The Czech National bank raised the policy rate by 75bps to 4.50%. The move was expected by most analysts, but there was an outside risk of 100bps, as some expected frontloading tightening which would allow the CNB to stop the cycle sooner. Inflation strongly outpaced the 2% (+/- 1%) target, printing at 6.6% in December. Central bank members indicated risks for inflation to move near 10% in the first months of 2022. Governor Rusnok holds a press conference later today and the CNB will update and comment quarterly economic forecasts tomorrow.

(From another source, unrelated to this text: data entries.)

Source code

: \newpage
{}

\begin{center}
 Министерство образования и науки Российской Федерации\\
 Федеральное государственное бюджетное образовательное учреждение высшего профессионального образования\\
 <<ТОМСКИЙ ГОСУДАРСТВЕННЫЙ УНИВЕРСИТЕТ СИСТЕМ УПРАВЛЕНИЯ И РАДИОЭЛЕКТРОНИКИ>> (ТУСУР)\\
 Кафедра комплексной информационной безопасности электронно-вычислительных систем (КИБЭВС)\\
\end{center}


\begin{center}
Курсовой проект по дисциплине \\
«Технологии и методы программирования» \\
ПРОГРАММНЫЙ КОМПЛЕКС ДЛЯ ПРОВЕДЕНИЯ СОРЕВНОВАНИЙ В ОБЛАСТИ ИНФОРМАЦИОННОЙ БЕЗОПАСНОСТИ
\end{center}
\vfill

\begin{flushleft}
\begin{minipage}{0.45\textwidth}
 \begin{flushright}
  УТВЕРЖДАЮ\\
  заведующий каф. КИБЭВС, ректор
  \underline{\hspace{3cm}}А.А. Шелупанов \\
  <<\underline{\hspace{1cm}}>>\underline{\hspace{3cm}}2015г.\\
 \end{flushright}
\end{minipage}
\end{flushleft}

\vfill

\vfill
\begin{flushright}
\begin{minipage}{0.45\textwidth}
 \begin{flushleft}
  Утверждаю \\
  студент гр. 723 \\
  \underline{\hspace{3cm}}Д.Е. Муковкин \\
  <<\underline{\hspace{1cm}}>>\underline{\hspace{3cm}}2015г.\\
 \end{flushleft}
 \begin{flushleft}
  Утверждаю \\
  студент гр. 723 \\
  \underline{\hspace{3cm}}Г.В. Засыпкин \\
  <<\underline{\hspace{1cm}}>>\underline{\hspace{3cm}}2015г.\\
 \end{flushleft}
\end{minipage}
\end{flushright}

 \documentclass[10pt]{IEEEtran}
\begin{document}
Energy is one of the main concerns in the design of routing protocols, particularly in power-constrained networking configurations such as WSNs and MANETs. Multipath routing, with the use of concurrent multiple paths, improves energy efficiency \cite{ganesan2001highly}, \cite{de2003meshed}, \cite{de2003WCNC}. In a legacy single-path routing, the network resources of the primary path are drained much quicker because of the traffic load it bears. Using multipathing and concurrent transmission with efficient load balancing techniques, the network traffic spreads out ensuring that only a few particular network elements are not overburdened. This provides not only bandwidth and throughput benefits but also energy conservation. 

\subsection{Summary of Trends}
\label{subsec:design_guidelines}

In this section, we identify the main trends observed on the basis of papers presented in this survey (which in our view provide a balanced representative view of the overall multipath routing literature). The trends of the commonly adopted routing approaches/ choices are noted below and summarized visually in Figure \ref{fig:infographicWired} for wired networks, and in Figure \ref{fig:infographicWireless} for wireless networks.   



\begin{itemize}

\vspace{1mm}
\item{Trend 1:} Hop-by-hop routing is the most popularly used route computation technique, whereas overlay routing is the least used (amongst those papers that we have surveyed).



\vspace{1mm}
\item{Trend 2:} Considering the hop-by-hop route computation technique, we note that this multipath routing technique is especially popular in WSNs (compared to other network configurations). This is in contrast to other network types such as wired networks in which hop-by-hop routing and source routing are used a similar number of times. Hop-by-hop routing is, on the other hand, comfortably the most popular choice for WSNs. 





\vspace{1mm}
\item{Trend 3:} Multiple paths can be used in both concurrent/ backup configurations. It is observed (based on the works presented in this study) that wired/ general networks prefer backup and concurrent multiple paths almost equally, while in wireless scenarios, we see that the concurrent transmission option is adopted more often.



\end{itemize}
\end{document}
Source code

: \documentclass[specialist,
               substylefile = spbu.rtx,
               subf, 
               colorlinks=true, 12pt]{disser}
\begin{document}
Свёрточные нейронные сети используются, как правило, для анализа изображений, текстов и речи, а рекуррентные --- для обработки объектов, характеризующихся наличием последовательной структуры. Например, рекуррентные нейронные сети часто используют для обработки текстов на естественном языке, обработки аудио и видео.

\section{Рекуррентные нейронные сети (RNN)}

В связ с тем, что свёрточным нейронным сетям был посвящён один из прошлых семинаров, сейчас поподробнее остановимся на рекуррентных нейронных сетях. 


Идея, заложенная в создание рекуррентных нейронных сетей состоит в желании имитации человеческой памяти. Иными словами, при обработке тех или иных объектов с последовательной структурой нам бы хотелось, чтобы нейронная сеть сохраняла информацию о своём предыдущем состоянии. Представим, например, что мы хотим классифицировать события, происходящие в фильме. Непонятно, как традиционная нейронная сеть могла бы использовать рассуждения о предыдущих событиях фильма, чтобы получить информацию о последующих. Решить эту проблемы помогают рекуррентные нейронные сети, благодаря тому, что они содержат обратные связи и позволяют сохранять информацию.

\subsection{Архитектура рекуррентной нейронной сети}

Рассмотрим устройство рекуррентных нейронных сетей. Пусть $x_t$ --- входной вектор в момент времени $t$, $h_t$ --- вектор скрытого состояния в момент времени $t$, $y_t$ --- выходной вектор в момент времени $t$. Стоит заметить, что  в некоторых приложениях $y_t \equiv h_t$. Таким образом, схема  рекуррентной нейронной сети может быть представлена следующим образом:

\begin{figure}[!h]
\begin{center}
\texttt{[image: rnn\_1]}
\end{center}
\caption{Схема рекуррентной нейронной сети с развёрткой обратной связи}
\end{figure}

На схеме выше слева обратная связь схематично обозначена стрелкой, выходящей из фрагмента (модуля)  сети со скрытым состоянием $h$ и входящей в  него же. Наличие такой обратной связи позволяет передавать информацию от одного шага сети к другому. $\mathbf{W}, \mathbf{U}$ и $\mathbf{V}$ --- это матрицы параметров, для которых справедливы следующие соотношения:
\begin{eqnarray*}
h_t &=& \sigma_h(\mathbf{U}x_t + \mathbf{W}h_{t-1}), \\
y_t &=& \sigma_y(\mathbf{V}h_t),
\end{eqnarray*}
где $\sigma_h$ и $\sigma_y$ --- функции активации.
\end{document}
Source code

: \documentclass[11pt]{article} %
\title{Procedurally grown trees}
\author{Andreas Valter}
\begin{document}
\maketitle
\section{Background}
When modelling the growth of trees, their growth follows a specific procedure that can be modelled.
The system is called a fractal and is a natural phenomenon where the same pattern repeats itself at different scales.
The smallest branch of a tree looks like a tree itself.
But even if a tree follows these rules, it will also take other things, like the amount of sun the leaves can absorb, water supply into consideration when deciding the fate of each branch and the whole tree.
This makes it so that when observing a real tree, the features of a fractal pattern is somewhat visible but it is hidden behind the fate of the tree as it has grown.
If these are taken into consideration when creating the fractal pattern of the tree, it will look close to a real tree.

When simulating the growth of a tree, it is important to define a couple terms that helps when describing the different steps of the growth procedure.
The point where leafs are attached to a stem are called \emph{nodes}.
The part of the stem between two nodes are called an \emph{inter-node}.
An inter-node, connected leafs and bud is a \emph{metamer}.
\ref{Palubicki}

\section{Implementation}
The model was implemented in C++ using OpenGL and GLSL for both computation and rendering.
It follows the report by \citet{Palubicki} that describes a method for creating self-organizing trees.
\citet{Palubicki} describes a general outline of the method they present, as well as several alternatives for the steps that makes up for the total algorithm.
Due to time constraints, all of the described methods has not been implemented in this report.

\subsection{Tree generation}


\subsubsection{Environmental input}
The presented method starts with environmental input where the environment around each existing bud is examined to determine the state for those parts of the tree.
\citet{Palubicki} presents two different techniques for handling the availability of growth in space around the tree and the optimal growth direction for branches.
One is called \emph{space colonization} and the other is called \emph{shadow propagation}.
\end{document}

The koruna touched the strongest level against the euro in more than 10 years near EUR/CZK 24.10 before the decision, but currently again trades in the 24.20 area.

Graphs & Table

European 2y swap yield turns positive after ECB hints at change in monetary policy stance at March meeting.

EUR/USD: euro unleashed on first tangible signal of policy normalisation.

EUR/GBP: shock effect of BoE’s almost-50-bps-hike faded quickly with euro strength taking the lead post-ECB.

EUR/CZK: Czech crown tested 10-year high before paring some gains after consensus-like 75 bps rate hike.

Note: All times and dates are CET. More reports are available at which you may sign up to.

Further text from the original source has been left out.